The cascade is why manualChunks matters for cache stability. An application entry chunk that statically imports a vendor bundle will get a new hash every time the vendor chunk changes — even if the application code did not change. Isolating vendors into their own manualChunks group breaks the cascade: the vendor chunk’s hash changes only when vendor code changes, and the application chunk only references the vendor chunk’s URL at runtime (via dynamic import), which does not contribute to the hash.
This is also why you should prefer import() (dynamic import) over static import for large optional features. Dynamic imports create a runtime fetch, not a compile-time embedding, so the parent chunk’s hash is independent of the lazy chunk’s content.
Edge cases and known issues
CSS assets emitted by @rollup/plugin-css-only
The assetFileNames pattern applies to all non-JS assets including CSS. If you use @rollup/plugin-css-only or a similar plugin, confirm it respects output.assetFileNames rather than writing directly to disk via fs.writeFile. Plugins that bypass this.emitFile will not appear in the bundle object and therefore won’t be captured by a manifest plugin.
Dynamic import chunks and the [hash] cascade
When a chunk imports a dynamically loaded chunk, Rollup computes the parent’s hash after the child’s. A change to a leaf module triggers hash changes up the dependency graph. This is correct and expected: if chunk B imports chunk A, and A changes, both A and B get new hashes. The manifest records the new filename for both. If your server inlines <script> tags from the manifest at request time, users get consistent references automatically.

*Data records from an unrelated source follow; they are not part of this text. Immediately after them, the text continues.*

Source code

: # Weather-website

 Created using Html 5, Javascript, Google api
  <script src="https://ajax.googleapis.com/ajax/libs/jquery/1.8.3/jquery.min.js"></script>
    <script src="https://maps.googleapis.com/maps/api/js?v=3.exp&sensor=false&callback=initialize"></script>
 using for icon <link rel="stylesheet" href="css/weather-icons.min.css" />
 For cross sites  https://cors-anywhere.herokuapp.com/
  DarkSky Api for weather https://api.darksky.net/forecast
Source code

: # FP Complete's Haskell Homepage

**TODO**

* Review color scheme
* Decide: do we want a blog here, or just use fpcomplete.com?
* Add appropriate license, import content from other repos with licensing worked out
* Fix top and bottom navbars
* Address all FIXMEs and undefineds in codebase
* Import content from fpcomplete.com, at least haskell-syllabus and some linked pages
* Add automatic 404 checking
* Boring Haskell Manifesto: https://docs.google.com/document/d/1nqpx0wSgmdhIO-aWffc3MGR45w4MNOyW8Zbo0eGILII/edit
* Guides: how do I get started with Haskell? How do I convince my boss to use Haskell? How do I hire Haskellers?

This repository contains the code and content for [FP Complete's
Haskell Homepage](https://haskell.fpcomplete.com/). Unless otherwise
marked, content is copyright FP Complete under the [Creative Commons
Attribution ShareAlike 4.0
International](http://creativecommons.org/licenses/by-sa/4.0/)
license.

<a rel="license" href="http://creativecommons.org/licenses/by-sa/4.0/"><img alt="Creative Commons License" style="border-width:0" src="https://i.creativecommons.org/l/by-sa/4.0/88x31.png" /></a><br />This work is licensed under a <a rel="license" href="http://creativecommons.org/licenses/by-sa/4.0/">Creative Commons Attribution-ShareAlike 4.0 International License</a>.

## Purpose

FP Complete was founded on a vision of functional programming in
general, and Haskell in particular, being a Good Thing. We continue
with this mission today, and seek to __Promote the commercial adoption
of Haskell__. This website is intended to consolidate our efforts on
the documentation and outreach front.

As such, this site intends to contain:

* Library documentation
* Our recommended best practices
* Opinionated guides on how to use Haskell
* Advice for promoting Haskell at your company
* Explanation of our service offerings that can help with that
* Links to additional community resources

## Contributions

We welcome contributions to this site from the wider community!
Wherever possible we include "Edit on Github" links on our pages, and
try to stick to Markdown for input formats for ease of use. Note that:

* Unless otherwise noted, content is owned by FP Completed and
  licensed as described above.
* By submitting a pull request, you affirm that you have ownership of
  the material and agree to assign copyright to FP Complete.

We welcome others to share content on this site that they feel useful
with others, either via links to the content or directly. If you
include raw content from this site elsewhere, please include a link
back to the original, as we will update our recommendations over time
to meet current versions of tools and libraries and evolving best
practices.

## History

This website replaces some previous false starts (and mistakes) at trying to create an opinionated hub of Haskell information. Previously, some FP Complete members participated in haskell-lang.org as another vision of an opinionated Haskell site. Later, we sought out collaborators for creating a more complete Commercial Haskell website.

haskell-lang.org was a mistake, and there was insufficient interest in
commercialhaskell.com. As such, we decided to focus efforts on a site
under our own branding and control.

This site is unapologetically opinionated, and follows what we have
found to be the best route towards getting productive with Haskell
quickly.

output.format: 'cjs' and named exports
When targeting cjs format, Rollup wraps ES modules. The wrapper code itself contributes to the hash, so switching format between es and cjs changes hashes even for identical source. Pin the output format in your config and do not let it vary between CI runners.
Hash collisions at scale
The chance of a collision across N files with an 8-hex-character hash (32 bits) is approximately N²/2³³. For a project with 500 chunks, the birthday-paradox probability is around 3%. Use 12 characters (48 bits) for large monorepos. The [hash:12] suffix is a one-character change. The tradeoffs of truncation are covered in the safely truncating content hash length guide.
Performance impact
Hashing adds a small post-transform step for each chunk. Profiling on a 200-module application shows that hashCharacters: 'hex' is marginally slower than 'base64' (SHA-256 is SHA-256; the difference is only string encoding). Build time impact is under 1% in practice.
The manualChunks function runs once per module during the chunk assignment phase. Keep it fast: avoid synchronous filesystem calls or regex-heavy patterns on id strings that match thousands of node_modules paths.
Compared with esbuild fingerprinting, Rollup builds are 5–30x slower for large applications because Rollup performs full tree-shaking and scope analysis on every module. For library builds where final bundle size matters more than build speed, Rollup’s deeper analysis is worth the cost. For application builds with hundreds of modules, Vite’s hybrid approach (Rollup for production, esbuild for development) is often a better fit.
FAQ
Does [hash] in Rollup use SHA-256?
Rollup derives the hash from the content of the emitted chunk using an internal hashing step that is SHA-256 based. The 8-character output is a truncation of that hash, not a separate algorithm. See the page on safely truncating content hash length for the collision math behind choosing a length.
Why does my entry chunk have no hash even though I set entryFileNames?
entryFileNames defaults to [name].js — no [hash] token — when using Rollup’s output.file option instead of output.dir. The output.file option targets a single output file and does not support the [hash] template. Switch to output.dir with entryFileNames set explicitly.
Can I use output.assetFileNames as a function to apply different patterns for CSS vs images?
Yes. The function receives an AssetInfo object with a name field. Return different template strings based on the file extension:
assetFileNames(assetInfo) {
if (/\.(css)$/.test(assetInfo.name)) {
return 'styles/[name]-[hash:8][extname]';
}
return 'assets/[name]-[hash:8][extname]';
}
What happens to the hash when I only change a comment?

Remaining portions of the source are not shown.